Orvig's Dampskibselskab Aktieselskab v. Munson SS Line
Decision Date | 10 January 1927 |
Docket Number | No. 131.,131. |
Citation | 16 F.2d 957 |
Parties | ORVIG'S DAMPSKIBSELSKAB AKTIESELSKAB v. MUNSON S. S. LINE. |
Court | U.S. Court of Appeals — Second Circuit |
Haight, Smith, Griffin & Deming, of New York City (Herbert K. Stockton, of New York City, of counsel), for appellant.
Kirlin, Woolsey, Campbell, Hickox & Keating, of New York City (Earl Appleman, of New York City), for appellee.
Before HOUGH, HAND, and MACK, Circuit Judges.
HOUGH, Circuit Judge (after stating the facts as above).
This suit is based upon the breach of an undoubted maritime contract, and the form in which it is presented strongly indicates an attempt at a for the opinion of the court.

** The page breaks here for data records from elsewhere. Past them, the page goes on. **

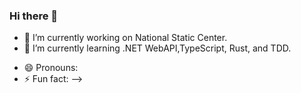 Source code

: ### Hi there 👋

<!--
**hidekazunasu/hidekazunasu** is a ✨ _special_ ✨ repository because its `README.md` (this file) appears on your GitHub profile.

Here are some ideas to get you started: -->

- 🔭 I’m currently working on National Static Center. 
- 🌱 I’m currently learning .NET WebAPI,TypeScript, Rust, and TDD.
<!-- - 👯 I’m looking to collaborate on ... -->
- 😄 Pronouns: 
- ⚡ Fun fact: 
-->
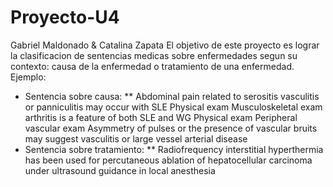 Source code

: # Proyecto-U4
Gabriel Maldonado & Catalina Zapata
El objetivo de este proyecto es lograr la clasificacion de sentencias medicas sobre enfermedades segun su contexto: causa de la enfermedad o tratamiento de una enfermedad.
Ejemplo:
* Sentencia sobre causa: 
** Abdominal pain related to serositis vasculitis or panniculitis may occur with SLE Physical exam Musculoskeletal exam arthritis is a feature of both SLE and WG Physical exam Peripheral vascular exam Asymmetry of pulses or the presence of vascular bruits may suggest vasculitis or large vessel arterial disease 
* Sentencia sobre tratamiento: 
** Radiofrequency interstitial hyperthermia has been used for percutaneous ablation of hepatocellular carcinoma  under ultrasound guidance in local anesthesia 

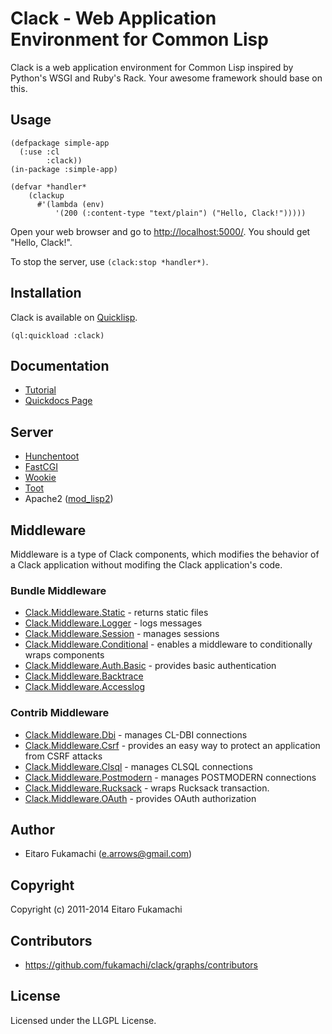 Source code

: # Clack - Web Application Environment for Common Lisp

Clack is a web application environment for Common Lisp inspired by Python's WSGI and Ruby's Rack. Your awesome framework should base on this.

## Usage

    (defpackage simple-app
      (:use :cl
            :clack))
    (in-package :simple-app)
    
    (defvar *handler*
        (clackup
          #'(lambda (env)
              '(200 (:content-type "text/plain") ("Hello, Clack!")))))

Open your web browser and go to [http://localhost:5000/](http://localhost:5000/). You should get "Hello, Clack!".

To stop the server, use `(clack:stop *handler*)`.

## Installation

Clack is available on [Quicklisp](http://www.quicklisp.org/beta/).

    (ql:quickload :clack)

## Documentation

- [Tutorial](http://clacklisp.org/tutorial/)
- [Quickdocs Page](http://quickdocs.org/clack/)

## Server

* [Hunchentoot](http://weitz.de/hunchentoot/)
* [FastCGI](http://www.fastcgi.com/)
* [Wookie](http://wookie.beeets.com/)
* [Toot](https://github.com/gigamonkey/toot)
* Apache2 ([mod_lisp2](http://www.fractalconcept.com/asp/NcT1/sdataQGc8SIv2MR5QDM==/sdataQuMh-N3qe0jUC1B=))

## Middleware

Middleware is a type of Clack components, which modifies the behavior of a Clack application without modifing the Clack application's code.

### Bundle Middleware

* [Clack.Middleware.Static](http://quickdocs.org/clack/api#package-CLACK.MIDDLEWARE.STATIC) - returns static files
* [Clack.Middleware.Logger](http://quickdocs.org/clack/api#package-CLACK.MIDDLEWARE.LOGGER) - logs messages
* [Clack.Middleware.Session](http://quickdocs.org/clack/api#package-CLACK.MIDDLEWARE.SESSION) - manages sessions
* [Clack.Middleware.Conditional](http://quickdocs.org/clack/api#package-CLACK.MIDDLEWARE.CONDITIONAL) - enables a middleware to conditionally wraps components
* [Clack.Middleware.Auth.Basic](http://quickdocs.org/clack/api#package-CLACK.MIDDLEWARE.AUTH.BASIC) - provides basic authentication
* [Clack.Middleware.Backtrace](http://quickdocs.org/clack/api#package-CLACK.MIDDLEWARE.BACKTRACE)
* [Clack.Middleware.Accesslog](http://quickdocs.org/clack/api#package-CLACK.MIDDLEWARE.ACCESSLOG)


### Contrib Middleware

* [Clack.Middleware.Dbi](http://quickdocs.org/clack/api#system-clack-middleware-dbi) - manages CL-DBI connections
* [Clack.Middleware.Csrf](http://quickdocs.org/clack/api#system-clack-middleware-csrf) - provides an easy way to protect an application from CSRF attacks
* [Clack.Middleware.Clsql](http://quickdocs.org/clack/api#system-clack-middleware-clsql) - manages CLSQL connections
* [Clack.Middleware.Postmodern](http://quickdocs.org/clack/api#system-clack-middleware-postmodern) - manages POSTMODERN connections
* [Clack.Middleware.Rucksack](http://quickdocs.org/clack/api#system-clack-middleware-rucksack) - wraps Rucksack transaction.
* [Clack.Middleware.OAuth](http://quickdocs.org/clack/api#system-clack-middleware-oauth) - provides OAuth authorization

## Author

* Eitaro Fukamachi (e.arrows@gmail.com)

## Copyright

Copyright (c) 2011-2014 Eitaro Fukamachi

## Contributors

* https://github.com/fukamachi/clack/graphs/contributors

## License

Licensed under the LLGPL License.
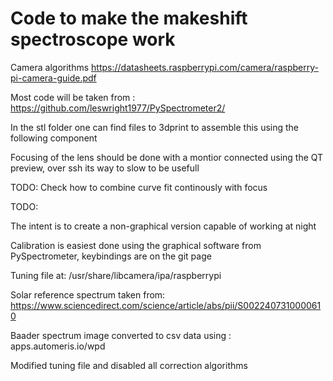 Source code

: # Code to make the makeshift spectroscope work


Camera algorithms 
https://datasheets.raspberrypi.com/camera/raspberry-pi-camera-guide.pdf

Most code will be taken from : https://github.com/leswright1977/PySpectrometer2/

In the stl folder one can find files to 3dprint to assemble this using the following component

Focusing of the lens should be done with a montior connected using the QT preview, over ssh its way to slow to be usefull 

TODO: Check how to combine curve fit continously with focus

TODO:

The intent is to create a non-graphical version capable of working at night

Calibration is easiest done using the graphical software from PySpectrometer, keybindings are on the git page

Tuning file at: /usr/share/libcamera/ipa/raspberrypi


Solar reference spectrum taken from:
https://www.sciencedirect.com/science/article/abs/pii/S0022407310000610

Baader spectrum image converted to csv data using : apps.automeris.io/wpd


Modified tuning file and disabled all correction algorithms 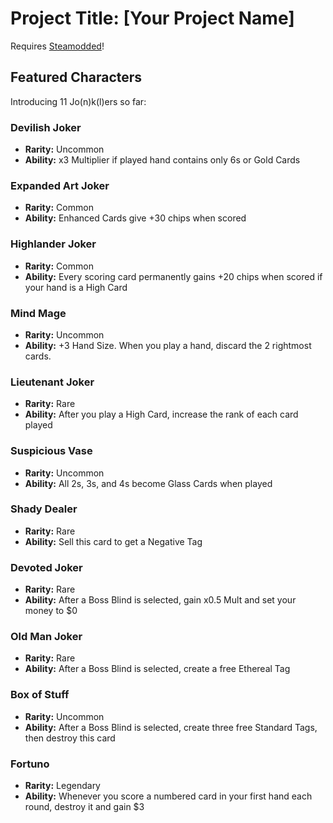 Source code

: # Project Title: [Your Project Name]

Requires [Steamodded](https://github.com/Steamopollys/Steamodded)!

## Featured Characters

Introducing 11 Jo(n)k(l)ers so far:

### Devilish Joker

- **Rarity:** Uncommon
- **Ability:** x3 Multiplier if played hand contains only 6s or Gold Cards

### Expanded Art Joker

- **Rarity:** Common
- **Ability:** Enhanced Cards give +30 chips when scored

### Highlander Joker

- **Rarity:** Common
- **Ability:** Every scoring card permanently gains +20 chips when scored if your hand is a High Card

### Mind Mage

- **Rarity:** Uncommon
- **Ability:** +3 Hand Size. When you play a hand, discard the 2 rightmost cards.

### Lieutenant Joker

- **Rarity:** Rare
- **Ability:** After you play a High Card, increase the rank of each card played

### Suspicious Vase

- **Rarity:** Uncommon
- **Ability:** All 2s, 3s, and 4s become Glass Cards when played

### Shady Dealer

- **Rarity:** Rare
- **Ability:** Sell this card to get a Negative Tag

### Devoted Joker

- **Rarity:** Rare
- **Ability:** After a Boss Blind is selected, gain x0.5 Mult and set your money to $0

### Old Man Joker

- **Rarity:** Rare
- **Ability:** After a Boss Blind is selected, create a free Ethereal Tag

### Box of Stuff

- **Rarity:** Uncommon
- **Ability:** After a Boss Blind is selected, create three free Standard Tags, then destroy this card

### Fortuno

- **Rarity:** Legendary
- **Ability:** Whenever you score a numbered card in your first hand each round, destroy it and gain $3
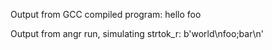 Output from GCC compiled program:
hello
foo

Output from angr run, simulating strtok_r:
b'world\nfoo;bar\n' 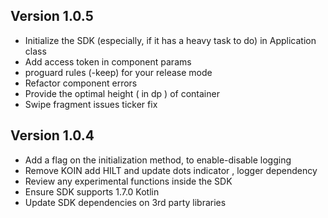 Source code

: ## Version 1.0.5
- Initialize the SDK (especially, if it has a heavy task to do) in Application class 
- Add access token in component params
- proguard rules (-keep) for your release mode
- Refactor component errors
- Provide the optimal height ( in dp ) of container
- Swipe fragment issues ticker fix


## Version 1.0.4
- Add a flag on the initialization method, to enable-disable logging
- Remove KOIN add HILT and update dots indicator , logger dependency
- Review any experimental functions inside the SDK
- Ensure SDK supports 1.7.0 Kotlin
- Update SDK dependencies on 3rd party libraries

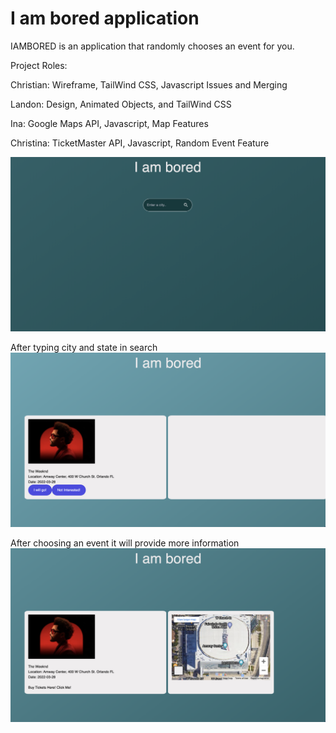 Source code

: # I am bored application

IAMBORED is an application that randomly chooses an event for you.

Project Roles:

Christian: Wireframe, TailWind CSS, Javascript Issues and Merging

Landon: Design, Animated Objects, and TailWind CSS

Ina: Google Maps API, Javascript, Map Features

Christina: TicketMaster API, Javascript, Random Event Feature

![Screenshot of IAMBORED](/assets/images/iambored-home.png)

After typing city and state in search
![Screenshot of IAMBORED](/assets/images/iambored-eventsearch.png)

After choosing an event it will provide more information
![Screenshot of IAMBORED](/assets/images/iambored-eventinfo.png)
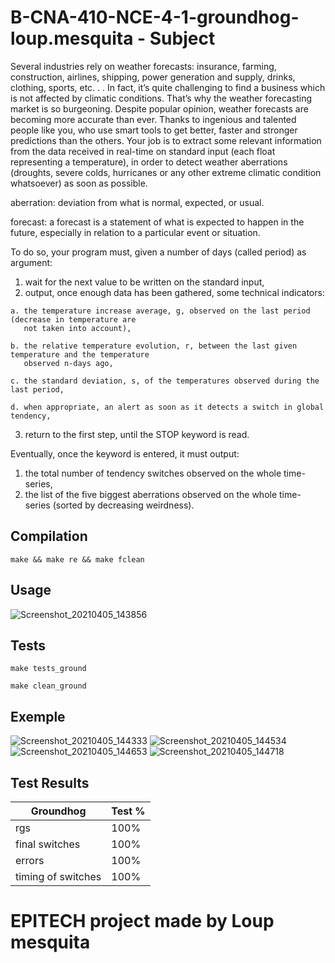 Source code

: # B-CNA-410-NCE-4-1-groundhog-loup.mesquita - Subject

Several industries rely on weather forecasts: insurance, farming, construction, airlines, shipping, power generation and supply, drinks, clothing, sports, etc. . . In fact, it’s quite challenging to find a business which is not
affected by climatic conditions. That’s why the weather forecasting market is so burgeoning.
Despite popular opinion, weather forecasts are becoming more accurate than ever. Thanks to ingenious and
talented people like you, who use smart tools to get better, faster and stronger predictions than the others.
Your job is to extract some relevant information from the data received in real-time on standard input (each
float representing a temperature), in order to detect weather aberrations (droughts, severe colds, hurricanes
or any other extreme climatic condition whatsoever) as soon as possible.

aberration: deviation from what is normal, expected, or usual.

forecast: a forecast is a statement of what is expected to happen in the future, especially in relation to a
particular event or situation.

To do so, your program must, given a number of days (called period) as argument:
  1. wait for the next value to be written on the standard input,
  2. output, once enough data has been gathered, some technical indicators:

    a. the temperature increase average, g, observed on the last period (decrease in temperature are
       not taken into account),
       
    b. the relative temperature evolution, r, between the last given temperature and the temperature
       observed n-days ago,
       
    c. the standard deviation, s, of the temperatures observed during the last period,
    
    d. when appropriate, an alert as soon as it detects a switch in global tendency,
    
  3. return to the first step, until the STOP keyword is read.

Eventually, once the keyword is entered, it must output:
1. the total number of tendency switches observed on the whole time-series,
2. the list of the five biggest aberrations observed on the whole time-series (sorted by decreasing weirdness).

## Compilation 

    make && make re && make fclean

## Usage 

![Screenshot_20210405_143856](https://user-images.githubusercontent.com/57537562/113574599-b8496300-961c-11eb-8b94-8a74746c1686.png)

## Tests

    make tests_ground

    make clean_ground

## Exemple 

![Screenshot_20210405_144333](https://user-images.githubusercontent.com/57537562/113574916-5c330e80-961d-11eb-8ed9-babdfb2e2766.png)
![Screenshot_20210405_144534](https://user-images.githubusercontent.com/57537562/113575071-9dc3b980-961d-11eb-9001-30f42cd9b8eb.png)
![Screenshot_20210405_144653](https://user-images.githubusercontent.com/57537562/113575241-debbce00-961d-11eb-8ea6-4d3cd9fcbd0d.png)
![Screenshot_20210405_144718](https://user-images.githubusercontent.com/57537562/113575254-e24f5500-961d-11eb-876e-097fe0084cc3.png)

## Test Results

| Groundhog | Test % |
| --- | --- |
| rgs | 100% |
| final switches | 100% |
| errors | 100% |
| timing of switches | 100% |

# EPITECH project made by Loup mesquita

We have before us a libel that states as facts some matters which can never be more than legal conclusions, also the written charter party; but we know nothing of the circumstances surrounding its fulfillment or occasioning its breach, and are substantially asked from the form of the contract to lay down a rule or rules which would affect charter parties or breaches thereof under any or all of the peculiarly changing circumstances of maritime affairs. We shall endeavor to avoid such a performance and stick closely to the skeleton of facts presented.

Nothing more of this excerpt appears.